At Large : We meet
By Doug Cabral
Published: April 17, 2008
One of the best ever public meetings occurred in 1972. The subject was the Nantucket Sound Islands Trust Bill, federal legislation introduced by Sen. Edward M. Kennedy. It called for the feds to annex Nantucket, the Vineyard, and the Elizabeth Islands to protect us from ourselves. Fortunately, enough Islanders worried about how, if the bill passed, we might protect ourselves from the feds.
A complex set of rules would have prevented all development outside then existing town centers and shift ownership of all open lands to the Secretary of the Interior, to be held in trust for the American public. Islanders, the opponents argued, would become wards of the state.
Needless to say, most Vineyarders did not welcome Senator Kennedy's plan for their futures, and they demanded to hear from someone about the bill and why it had been proposed. The senator sent K. Dun Gifford, a Nantucket summer resident who was the main brain behind the legislation.
The meeting was held at the Federated Church on South Summer Street in Edgartown. It may be that the choice of venue had to do with giving Dunny - as friends and foes referred to the smart, connected operative - sanctuary in the face of anticipated rancor. If so, the plan didn't work. A celestial bolt steaming through the roof would have been utterly unremarkable. The weaponry was the opposite of heavenly but as furious as if it had been hurled by a god.
As he stood in the pulpit facing the most withering verbal fire, Dun must have wondered if he was being rewarded for the waywardness of an insufficiently pious youth. He was more than up to the task.
Although things did not turn out well for Senator Kennedy's bill, despite the holy setting, where a debate takes place can affect its outcome. Dim halls, uncomfortable chairs, and uninspiring architecture can speed the decision making. The opposite also holds. Consider Oak Bluffs, this annual meeting season. Oak Bluffs voters had sumptuous accommodations, the first two nights at the high school's performing arts center, the last two at the nearly new and splendid Oak Bluffs School. Four town meeting nights, a record one hopes will not be broken. Next spring, the annual meeting night might be scheduled for a marquee pitched at Ocean Park. Bring a blanket. Such a venue would inspire voters to do their business briskly and fold their tents. You might say that's not the way to make good decisions on important questions, but history shows that extended debate, such as occurs for instance in Congress, more often than not just makes things worse.
Tisbury town meetings in the school gym benefited from the size of the hall and the poor acoustics.
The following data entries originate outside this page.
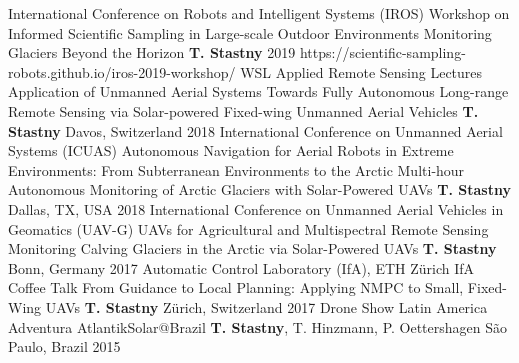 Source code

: \label{sec:talks}

\begin{cventries}

\cvtalkentry
	{International Conference on Robots and Intelligent Systems (IROS)} %
	{Workshop on Informed Scientific Sampling in Large-scale Outdoor Environments} %
	{Monitoring Glaciers Beyond the Horizon} %
	{\textbf{T. Stastny}} %
	{} %
	{2019} %
	{https://scientific-sampling-robots.github.io/iros-2019-workshop/} %
%
\cvtalkentry
	{WSL Applied Remote Sensing Lectures} %
	{Application of Unmanned Aerial Systems} %
	{Towards Fully Autonomous Long-range Remote Sensing via Solar-powered Fixed-wing Unmanned Aerial Vehicles} %
	{\textbf{T. Stastny}} %
	{Davos, Switzerland} %
	{2018} %
	{} %
%
\cvtalkentry
	{International Conference on Unmanned Aerial Systems (ICUAS)} %
	{Autonomous Navigation for Aerial Robots in Extreme Environments: From Subterranean Environments to the Arctic} %
	{Multi-hour Autonomous Monitoring of Arctic Glaciers with Solar-Powered UAVs} %
	{\textbf{T. Stastny}} %
	{Dallas, TX, USA} %
	{2018} %
	{} %
%
\cvtalkentry
	{International Conference on Unmanned Aerial Vehicles in Geomatics (UAV-G)} %
	{UAVs for Agricultural and Multispectral Remote Sensing} %
	{Monitoring Calving Glaciers in the Arctic via Solar-Powered UAVs} %
	{\textbf{T. Stastny}} %
	{Bonn, Germany} %
	{2017} %
	{} %
%		
\cvtalkentry
	{Automatic Control Laboratory (IfA), ETH Z\"{u}rich} %
	{IfA Coffee Talk} %
	{From Guidance to Local Planning: Applying NMPC to Small, Fixed-Wing UAVs} %
	{\textbf{T. Stastny}} %
	{Z\"{u}rich, Switzerland} %
	{2017} %
	{} %
%
\cvtalkentry
	{Drone Show Latin America} %
	{} %
	{Adventura AtlantikSolar@Brazil} %
	{\textbf{T. Stastny}, T. Hinzmann, P. Oettershagen} %
	{S\~{a}o Paulo, Brazil} %
	{2015} %
	{} %
%
\end{cventries}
The main debater years ago was a town employee known as Speed Andrews. He favored a position at the back of the gym, and when he rose, as he did frequently, to chew on a question before the meeting, he was hard to hear. Invited to come to the front or to a microphone, Speed would wave and snarl and insist on speaking from his seat. His words tumbled incomprehensibly from his mouth, sounding like a raging gurgle of water running over a steep, pebbly streambed. Not a single word was distinguishable from any other. The speech had absolutely no effect on the decision. Cavernous spaces can be the assembled voters' friend.
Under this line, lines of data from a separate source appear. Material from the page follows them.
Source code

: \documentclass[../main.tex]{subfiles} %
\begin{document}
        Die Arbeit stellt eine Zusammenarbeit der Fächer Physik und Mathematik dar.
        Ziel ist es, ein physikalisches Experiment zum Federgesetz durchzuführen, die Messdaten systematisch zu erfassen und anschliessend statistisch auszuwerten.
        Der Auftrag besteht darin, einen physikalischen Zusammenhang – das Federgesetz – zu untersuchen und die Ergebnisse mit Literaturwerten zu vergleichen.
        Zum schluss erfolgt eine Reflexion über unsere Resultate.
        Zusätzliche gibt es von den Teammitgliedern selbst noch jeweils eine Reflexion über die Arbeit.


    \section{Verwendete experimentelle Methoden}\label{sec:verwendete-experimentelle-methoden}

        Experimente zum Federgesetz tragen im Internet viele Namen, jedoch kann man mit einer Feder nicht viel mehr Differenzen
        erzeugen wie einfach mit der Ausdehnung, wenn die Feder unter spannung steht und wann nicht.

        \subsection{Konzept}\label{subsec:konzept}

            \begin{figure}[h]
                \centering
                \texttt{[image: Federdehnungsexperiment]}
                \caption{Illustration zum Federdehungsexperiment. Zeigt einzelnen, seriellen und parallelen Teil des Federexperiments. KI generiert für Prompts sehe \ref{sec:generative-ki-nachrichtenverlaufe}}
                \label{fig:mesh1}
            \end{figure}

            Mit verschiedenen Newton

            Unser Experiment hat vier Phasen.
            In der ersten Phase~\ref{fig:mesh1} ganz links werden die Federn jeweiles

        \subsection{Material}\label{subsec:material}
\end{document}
Still, the really terrific meetings happened in Edgartown four decades ago, when town affairs were decided in the auditorium on the second floor of the town hall. Buzz Hall used the auditorium as a movie theater year-round, except when it was needed for town meeting or voting. Folks would gather there to vote the budget or argue about the personnel rules, and if the issue turned out to be a sticky one - say, stiffening the zoning rules - some guy would raise a ruckus in the back. He had probably just rolled over from an Oak Bluffs watering hole, where he'd stopped after work and lingered till happy hour ended.
"Start the movie," he would holler. "When does the movie start?" And everyone would howl with laughter. Really, what more can you expect from a meeting?